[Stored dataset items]
++++++++
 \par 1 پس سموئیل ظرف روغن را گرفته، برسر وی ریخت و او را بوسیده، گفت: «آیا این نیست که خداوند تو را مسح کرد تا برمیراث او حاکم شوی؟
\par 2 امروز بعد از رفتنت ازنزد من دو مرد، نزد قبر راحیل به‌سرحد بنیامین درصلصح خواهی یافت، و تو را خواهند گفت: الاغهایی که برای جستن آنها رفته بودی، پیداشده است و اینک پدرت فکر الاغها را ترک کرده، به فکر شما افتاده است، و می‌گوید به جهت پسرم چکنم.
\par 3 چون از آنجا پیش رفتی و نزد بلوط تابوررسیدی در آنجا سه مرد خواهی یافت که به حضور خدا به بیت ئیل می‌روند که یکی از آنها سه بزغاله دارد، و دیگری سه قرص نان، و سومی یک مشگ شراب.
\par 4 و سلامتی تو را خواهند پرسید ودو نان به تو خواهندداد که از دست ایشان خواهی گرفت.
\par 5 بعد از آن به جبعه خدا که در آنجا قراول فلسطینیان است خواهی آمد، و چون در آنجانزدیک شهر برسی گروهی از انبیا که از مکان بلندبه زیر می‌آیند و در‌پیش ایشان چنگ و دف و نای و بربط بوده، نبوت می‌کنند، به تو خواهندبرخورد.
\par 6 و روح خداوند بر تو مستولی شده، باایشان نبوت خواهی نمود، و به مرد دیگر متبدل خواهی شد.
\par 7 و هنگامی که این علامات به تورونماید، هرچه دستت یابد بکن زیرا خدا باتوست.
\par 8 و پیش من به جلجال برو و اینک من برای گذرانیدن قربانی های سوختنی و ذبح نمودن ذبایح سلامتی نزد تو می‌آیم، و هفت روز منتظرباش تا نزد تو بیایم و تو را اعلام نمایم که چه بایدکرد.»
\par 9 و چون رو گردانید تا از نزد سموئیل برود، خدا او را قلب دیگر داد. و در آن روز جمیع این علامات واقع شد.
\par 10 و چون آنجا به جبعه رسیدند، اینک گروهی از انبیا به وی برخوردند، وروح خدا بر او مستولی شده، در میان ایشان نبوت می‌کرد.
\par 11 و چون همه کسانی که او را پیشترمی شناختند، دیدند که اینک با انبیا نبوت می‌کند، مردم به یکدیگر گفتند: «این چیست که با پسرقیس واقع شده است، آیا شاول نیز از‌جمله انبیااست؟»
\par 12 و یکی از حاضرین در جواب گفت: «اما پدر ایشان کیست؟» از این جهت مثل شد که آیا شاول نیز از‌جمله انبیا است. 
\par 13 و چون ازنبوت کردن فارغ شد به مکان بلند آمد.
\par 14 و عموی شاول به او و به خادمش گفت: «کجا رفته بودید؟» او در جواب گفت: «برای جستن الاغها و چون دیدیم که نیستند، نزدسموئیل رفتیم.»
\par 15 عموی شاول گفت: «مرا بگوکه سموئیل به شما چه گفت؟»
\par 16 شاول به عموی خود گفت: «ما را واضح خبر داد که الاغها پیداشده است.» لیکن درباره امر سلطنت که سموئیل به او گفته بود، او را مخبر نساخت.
++++++++
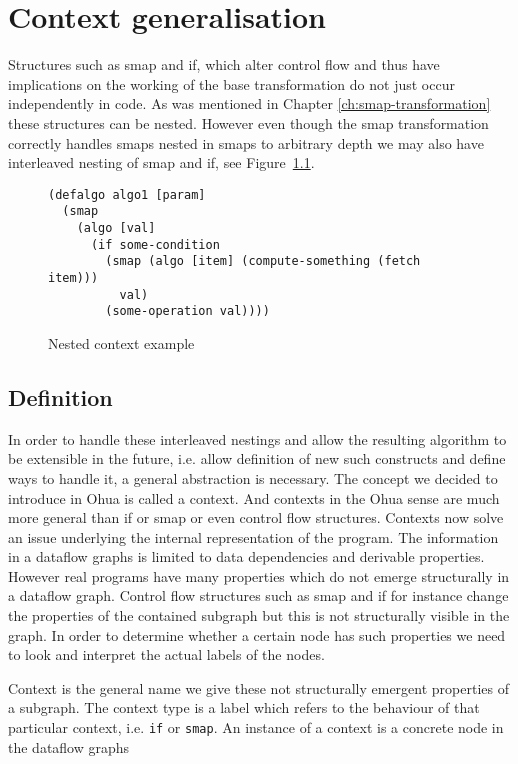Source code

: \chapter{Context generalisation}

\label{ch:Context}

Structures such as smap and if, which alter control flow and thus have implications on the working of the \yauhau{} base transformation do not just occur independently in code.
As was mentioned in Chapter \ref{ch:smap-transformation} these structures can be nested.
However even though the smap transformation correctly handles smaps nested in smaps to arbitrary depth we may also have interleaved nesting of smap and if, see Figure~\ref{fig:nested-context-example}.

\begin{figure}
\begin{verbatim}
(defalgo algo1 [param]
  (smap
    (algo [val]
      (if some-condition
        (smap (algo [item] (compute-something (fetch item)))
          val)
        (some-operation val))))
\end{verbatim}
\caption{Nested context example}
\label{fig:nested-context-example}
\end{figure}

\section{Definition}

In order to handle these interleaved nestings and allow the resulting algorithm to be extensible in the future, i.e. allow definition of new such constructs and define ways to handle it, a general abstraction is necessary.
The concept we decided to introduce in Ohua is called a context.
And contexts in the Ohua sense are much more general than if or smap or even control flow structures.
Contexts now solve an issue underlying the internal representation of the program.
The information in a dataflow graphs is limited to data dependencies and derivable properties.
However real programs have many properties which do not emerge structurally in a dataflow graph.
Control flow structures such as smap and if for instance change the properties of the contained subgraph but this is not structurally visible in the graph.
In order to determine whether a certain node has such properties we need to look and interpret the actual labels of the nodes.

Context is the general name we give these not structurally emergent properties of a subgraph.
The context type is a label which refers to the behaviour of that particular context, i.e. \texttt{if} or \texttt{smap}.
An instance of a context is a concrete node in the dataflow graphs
++++++++
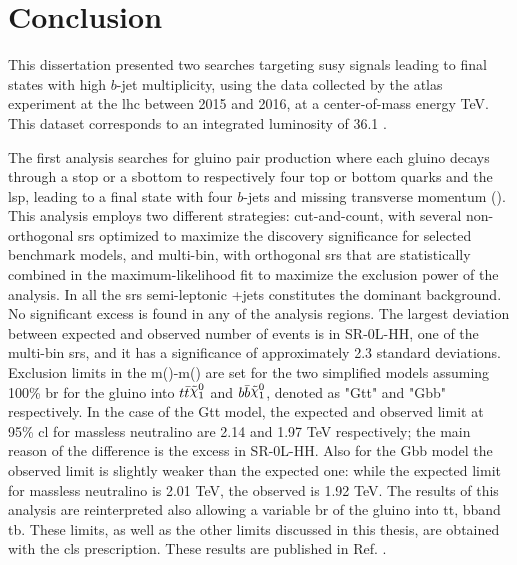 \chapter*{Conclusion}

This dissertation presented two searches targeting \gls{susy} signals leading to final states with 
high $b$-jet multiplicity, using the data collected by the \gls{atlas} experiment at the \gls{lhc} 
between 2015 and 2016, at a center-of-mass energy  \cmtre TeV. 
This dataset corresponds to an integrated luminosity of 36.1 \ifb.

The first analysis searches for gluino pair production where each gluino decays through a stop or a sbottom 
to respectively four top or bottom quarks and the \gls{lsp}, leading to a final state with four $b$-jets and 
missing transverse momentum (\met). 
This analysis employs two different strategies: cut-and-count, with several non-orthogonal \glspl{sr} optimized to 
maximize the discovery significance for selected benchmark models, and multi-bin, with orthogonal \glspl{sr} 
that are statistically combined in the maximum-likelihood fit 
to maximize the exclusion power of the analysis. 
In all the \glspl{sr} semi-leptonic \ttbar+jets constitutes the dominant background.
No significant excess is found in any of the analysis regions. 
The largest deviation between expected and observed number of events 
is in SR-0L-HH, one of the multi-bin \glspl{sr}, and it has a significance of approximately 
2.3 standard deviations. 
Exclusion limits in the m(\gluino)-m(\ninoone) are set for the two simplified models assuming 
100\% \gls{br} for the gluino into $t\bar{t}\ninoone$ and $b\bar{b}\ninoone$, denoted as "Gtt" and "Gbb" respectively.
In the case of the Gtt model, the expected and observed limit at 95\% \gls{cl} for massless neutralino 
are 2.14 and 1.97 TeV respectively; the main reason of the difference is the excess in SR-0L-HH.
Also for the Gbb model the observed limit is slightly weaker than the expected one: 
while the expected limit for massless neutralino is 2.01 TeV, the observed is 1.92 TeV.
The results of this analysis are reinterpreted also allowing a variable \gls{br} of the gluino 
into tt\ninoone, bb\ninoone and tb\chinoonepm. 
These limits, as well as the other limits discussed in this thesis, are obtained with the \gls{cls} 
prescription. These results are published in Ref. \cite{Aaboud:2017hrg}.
++++++++
Would you filter the records and copy out each line containing "expected"?

The largest deviation between expected and observed number of events 
In the case of the Gtt model, the expected and observed limit at 95\% \gls{cl} for massless neutralino 
Also for the Gbb model the observed limit is slightly weaker than the expected one: 
while the expected limit for massless neutralino is 2.01 TeV, the observed is 1.92 TeV.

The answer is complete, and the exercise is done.